Germans have complained for years of an understaffed and slow-moving government bureaucracy that can sometimes make simple tasks - such as registering a new address after moving house - difficult and time-consuming. Politicians from different parties have for years pledged to address the problem.
Conservative opposition leader Friedrich Merz, the head of the centre-right Christian Democratic Union (CDU), sharply criticized Scholz's government at the start of Wednesday's debate.
Merz accused Scholz's Social Democrats of wanting to expand government control over families and children.
He told Scholz that the opposition bloc doesn't merely object to details of the budget plans, which would overhaul several key welfare programmes, but also fundamentally opposes Scholz's understanding of state power.
Merz argued that Germany should be shrinking the size of government and pursuing major tax reforms to help small and medium-sized businesses instead of expanding the welfare state.
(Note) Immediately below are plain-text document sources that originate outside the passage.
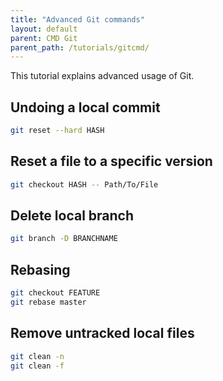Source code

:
 ```yaml
---
title: "Advanced Git commands"
layout: default
parent: CMD Git
parent_path: /tutorials/gitcmd/
---
```

This tutorial explains advanced usage of Git.


## Undoing a local commit
```bash
git reset --hard HASH
```

## Reset a file to a specific version
```bash
git checkout HASH -- Path/To/File
```

## Delete local branch
```bash
git branch -D BRANCHNAME
```

## Rebasing
```bash
git checkout FEATURE
git rebase master
```

## Remove untracked local files
```bash
git clean -n
git clean -f
```
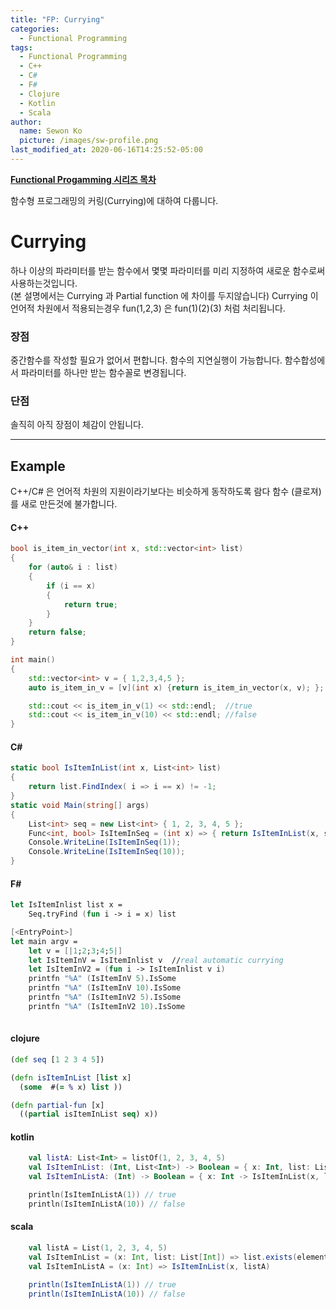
 ```yaml
---
title: "FP: Currying"
categories:
  - Functional Programming
tags:
  - Functional Programming
  - C++
  - C#
  - F#
  - Clojure
  - Kotlin
  - Scala
author:
  name: Sewon Ko
  picture: /images/sw-profile.png
last_modified_at: 2020-06-16T14:25:52-05:00
---
```


**[Functional Progamming 시리즈 목차](https://dream365.github.io/functional%20programming/fp-content/)**<br>

함수형 프로그래밍의 커링(Currying)에 대하여 다룹니다.
<!--more-->

# Currying
하나 이상의 파라미터를 받는 함수에서 몇몇 파라미터를 미리 지정하여 새로운 함수로써 사용하는것입니다.  
(본 설명에서는 Currying 과 Partial function 에 차이를 두지않습니다)
Currying 이 언어적 차원에서 적용되는경우 fun(1,2,3) 은 fun(1)(2)(3) 처럼 처리됩니다.

### 장점
중간함수를 작성할 필요가 없어서 편합니다.
함수의 지연실행이 가능합니다.
함수합성에서 파라미터를 하나만 받는 함수꼴로 변경됩니다.


### 단점
솔직히 아직 장점이 체감이 안됩니다.

____
## Example
C++/C# 은 언어적 차원의 지원이라기보다는 비슷하게 동작하도록 람다 함수 (클로져)를 새로 만든것에 불가합니다.

#### C++
```c++
bool is_item_in_vector(int x, std::vector<int> list)
{
	for (auto& i : list)
	{
		if (i == x)
		{
			return true;
		}
	}
	return false;
}

int main()
{
	std::vector<int> v = { 1,2,3,4,5 };
	auto is_item_in_v = [v](int x) {return is_item_in_vector(x, v); };

	std::cout << is_item_in_v(1) << std::endl;	//true
	std::cout << is_item_in_v(10) << std::endl;	//false
}
```

#### C#
```csharp
static bool IsItemInList(int x, List<int> list)
{
    return list.FindIndex( i => i == x) != -1;
}
static void Main(string[] args)
{
    List<int> seq = new List<int> { 1, 2, 3, 4, 5 };
    Func<int, bool> IsItemInSeq = (int x) => { return IsItemInList(x, seq); };
    Console.WriteLine(IsItemInSeq(1));
    Console.WriteLine(IsItemInSeq(10));
}
```

#### F#
```fsharp
let IsItemInlist list x = 
    Seq.tryFind (fun i -> i = x) list

[<EntryPoint>]
let main argv =
    let v = [|1;2;3;4;5|]
    let IsItemInV = IsItemInlist v  //real automatic currying
    let IsItemInV2 = (fun i -> IsItemInlist v i)
    printfn "%A" (IsItemInV 5).IsSome
    printfn "%A" (IsItemInV 10).IsSome
    printfn "%A" (IsItemInV2 5).IsSome
    printfn "%A" (IsItemInV2 10).IsSome
    
```

#### clojure
```clojure
(def seq [1 2 3 4 5])

(defn isItemInList [list x]
  (some  #(= % x) list ))

(defn partial-fun [x]
  ((partial isItemInList seq) x))
```

#### kotlin
```kotlin
    val listA: List<Int> = listOf(1, 2, 3, 4, 5)
    val IsItemInList: (Int, List<Int>) -> Boolean = { x: Int, list: List<Int> -> list.contains(x) }
    val IsItemInListA: (Int) -> Boolean = { x: Int -> IsItemInList(x, listA) }

    println(IsItemInListA(1)) // true
    println(IsItemInListA(10)) // false
```

#### scala
```scala
    val listA = List(1, 2, 3, 4, 5)
    val IsItemInList = (x: Int, list: List[Int]) => list.exists(element => element == x)
    val IsItemInListA = (x: Int) => IsItemInList(x, listA)

    println(IsItemInListA(1)) // true
    println(IsItemInListA(10)) // false
```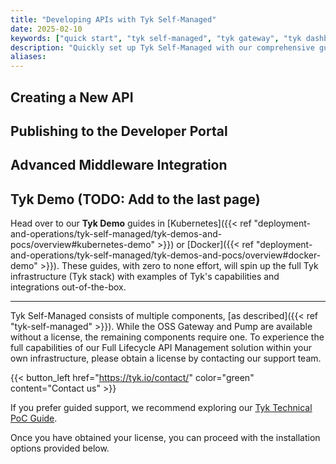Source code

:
 ```yaml
---
title: "Developing APIs with Tyk Self-Managed"
date: 2025-02-10
keywords: ["quick start", "tyk self-managed", "tyk gateway", "tyk dashboard", "tyk pump", "tyk analytics"]
description: "Quickly set up Tyk Self-Managed with our comprehensive guide, including installation options and demo environments."
aliases:
---
```


## Creating a New API

## Publishing to the Developer Portal

## Advanced Middleware Integration

## Tyk Demo (TODO: Add to the last page)

Head over to our **Tyk Demo** guides in [Kubernetes]({{< ref "deployment-and-operations/tyk-self-managed/tyk-demos-and-pocs/overview#kubernetes-demo" >}}) or [Docker]({{< ref "deployment-and-operations/tyk-self-managed/tyk-demos-and-pocs/overview#docker-demo" >}}). These guides, with zero to none effort, will spin up the full Tyk infrastructure (Tyk stack) with examples of Tyk's capabilities and integrations out-of-the-box.

---
Tyk Self-Managed consists of multiple components, [as described]({{< ref "tyk-self-managed" >}}). While the OSS Gateway and Pump are available without a license, the remaining components require one. To experience the full capabilities of our Full Lifecycle API Management solution within your own infrastructure, please obtain a license by contacting our support team.

{{< button_left href="https://tyk.io/contact/" color="green" content="Contact us" >}}

If you prefer guided support, we recommend exploring our [Tyk Technical PoC Guide](https://tyk.io/customer-engineering/poc/technical-guide/).

Once you have obtained your license, you can proceed with the installation options provided below.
"But they don't want to do that because, of course, in all their class warfare rhetoric, they only ever talk about the rich and the broad shoulders that they think they have to carry even greater burdens," Merz shouted to applause from his own ranks.
Merz also accused Scholz's government of failing to live up to their promises to reinvest in defence made in the aftermath of Russia's full-scale invasion of Ukraine in February 2022.
Merz's party colleague and North Rhine Westphalian Premier Hendrik Wüst spoke of a "PR stunt." "Frankly speaking, I feel like I'm being made fun of," Wüst told the Rheinische Post local newspaper. He said Scholz's pact included projects that were already in the pipeline and that the federal states had been demanding for a long time.
In recent weeks, the coalition of Scholz's centre-lect Social Democratic Party (SPD), the Greens and the the pro-business Free Democrats (FDP) has had huge rows, especially over the heating law and the basic child allowance.
In surveys, more than two thirds of Germans are now dissatisfied with the work of the government. The British magazine The Economist recently even asked whether Germany was once again "the sick man of Europe."
Last week, the government had already tried to turn the tide by presenting a 10-point plan for the economy. The "Germany Pact" is now the second attempt to move beyond the defensive.
The second half of the German coalition's legislative period now has a new buzzword. While in the first two years there was the famous "Zeitenwende," or turning point, after the Russian attack on Ukraine that brought about a paradigm shift in German foreign and security policy, now it is the "Germany Pact."
From now until the 2025 elections, it seems the main issue will be how Germany repositions itself domestically.